▶ What to work on: Below are records; reproduce exactly the lines from the one that has "### Stop-Loss Rules" through the one that has "- Risk: 0.3-0.5% of account", ends included, and nothing more.
-*-
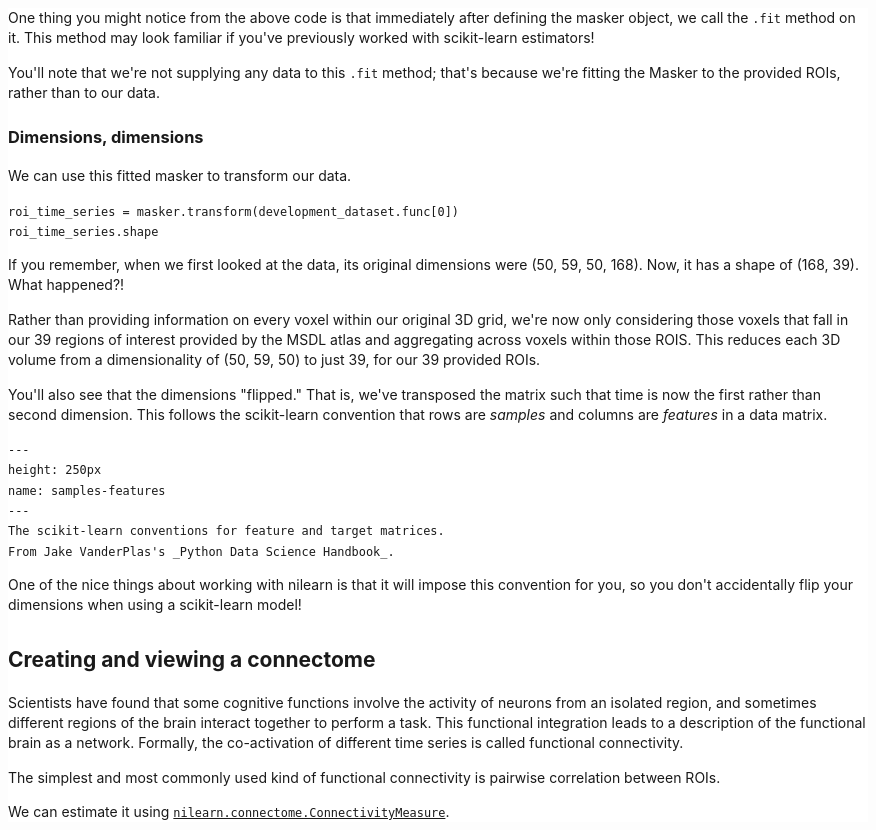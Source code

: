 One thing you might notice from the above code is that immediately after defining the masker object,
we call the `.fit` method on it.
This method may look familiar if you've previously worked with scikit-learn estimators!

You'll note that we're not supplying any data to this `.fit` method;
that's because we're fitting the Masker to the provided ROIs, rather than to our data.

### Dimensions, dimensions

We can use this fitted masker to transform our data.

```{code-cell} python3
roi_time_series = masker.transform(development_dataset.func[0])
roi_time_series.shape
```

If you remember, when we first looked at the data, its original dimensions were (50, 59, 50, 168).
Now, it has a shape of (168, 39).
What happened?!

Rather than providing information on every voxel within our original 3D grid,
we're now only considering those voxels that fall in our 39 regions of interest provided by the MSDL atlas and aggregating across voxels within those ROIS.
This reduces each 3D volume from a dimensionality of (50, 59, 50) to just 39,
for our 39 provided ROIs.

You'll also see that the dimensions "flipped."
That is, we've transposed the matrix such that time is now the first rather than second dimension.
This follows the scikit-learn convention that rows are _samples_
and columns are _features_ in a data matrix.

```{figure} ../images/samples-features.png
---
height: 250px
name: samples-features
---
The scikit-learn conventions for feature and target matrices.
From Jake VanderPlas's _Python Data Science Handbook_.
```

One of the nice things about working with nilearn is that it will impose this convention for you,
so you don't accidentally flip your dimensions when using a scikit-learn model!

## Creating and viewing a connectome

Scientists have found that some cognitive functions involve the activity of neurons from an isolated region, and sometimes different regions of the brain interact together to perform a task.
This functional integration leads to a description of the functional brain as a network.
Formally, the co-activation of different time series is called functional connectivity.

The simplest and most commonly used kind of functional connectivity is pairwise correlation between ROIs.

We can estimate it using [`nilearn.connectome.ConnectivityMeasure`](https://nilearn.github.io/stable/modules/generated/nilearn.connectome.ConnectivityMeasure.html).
-*-
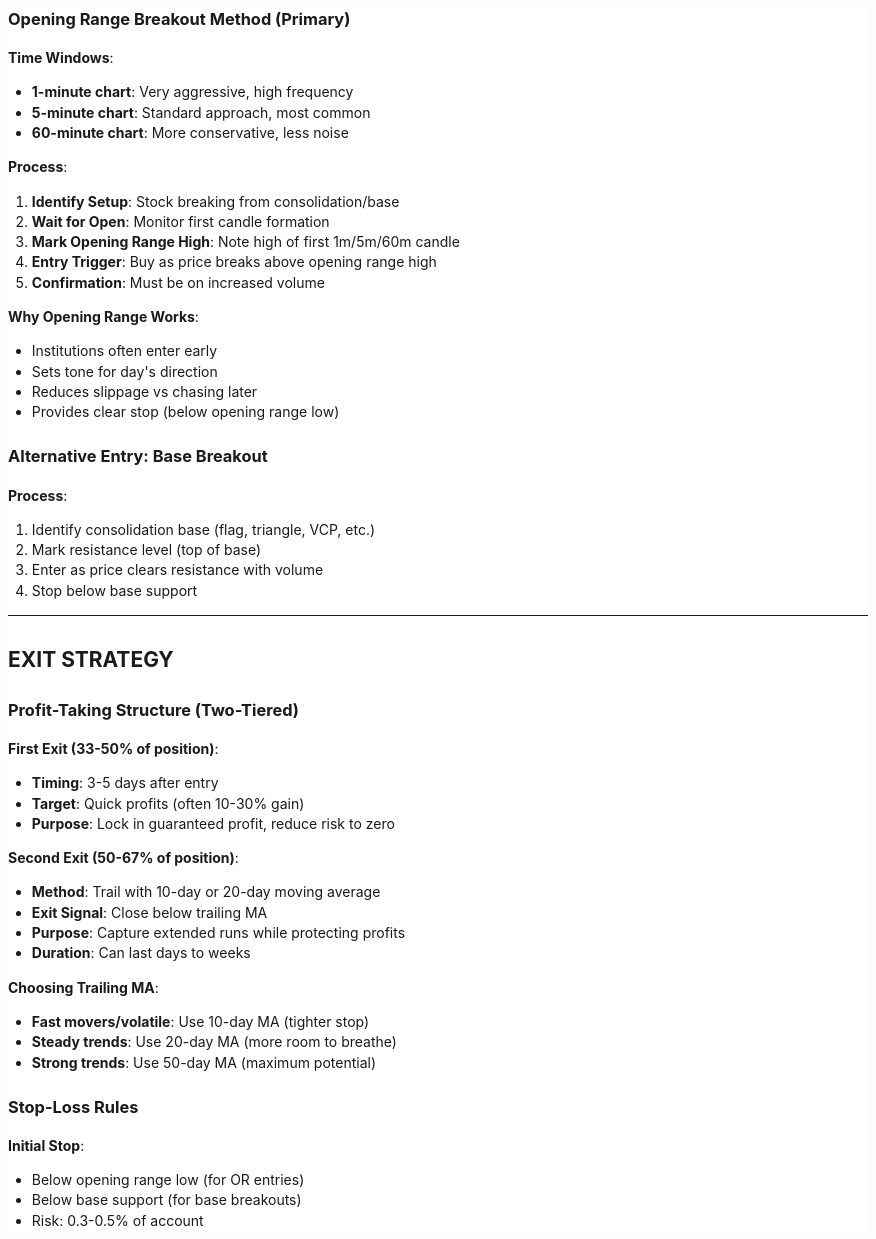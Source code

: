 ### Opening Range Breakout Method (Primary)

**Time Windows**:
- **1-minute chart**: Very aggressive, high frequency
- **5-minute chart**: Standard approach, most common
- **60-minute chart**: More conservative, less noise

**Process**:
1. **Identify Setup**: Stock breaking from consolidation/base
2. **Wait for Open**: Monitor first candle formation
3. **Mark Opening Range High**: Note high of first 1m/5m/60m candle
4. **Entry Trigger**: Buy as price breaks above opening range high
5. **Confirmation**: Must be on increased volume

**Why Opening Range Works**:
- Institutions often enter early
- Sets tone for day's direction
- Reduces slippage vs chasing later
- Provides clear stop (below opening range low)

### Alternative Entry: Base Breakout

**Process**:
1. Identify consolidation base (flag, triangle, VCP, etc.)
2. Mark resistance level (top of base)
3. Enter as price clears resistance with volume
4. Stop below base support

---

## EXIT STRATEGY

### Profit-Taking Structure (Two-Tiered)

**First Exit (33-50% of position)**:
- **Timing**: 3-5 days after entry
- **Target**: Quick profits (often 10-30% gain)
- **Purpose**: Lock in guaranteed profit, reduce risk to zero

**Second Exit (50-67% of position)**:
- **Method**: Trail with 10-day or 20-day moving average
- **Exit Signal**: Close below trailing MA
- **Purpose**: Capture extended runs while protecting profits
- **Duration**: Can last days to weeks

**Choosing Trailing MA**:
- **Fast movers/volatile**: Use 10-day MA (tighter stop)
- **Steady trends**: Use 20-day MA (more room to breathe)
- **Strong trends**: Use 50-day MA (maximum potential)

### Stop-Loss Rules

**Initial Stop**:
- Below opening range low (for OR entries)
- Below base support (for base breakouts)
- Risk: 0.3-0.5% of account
-*-
▶ Solved problem:
### Stop-Loss Rules

**Initial Stop**:
- Below opening range low (for OR entries)
- Below base support (for base breakouts)
- Risk: 0.3-0.5% of account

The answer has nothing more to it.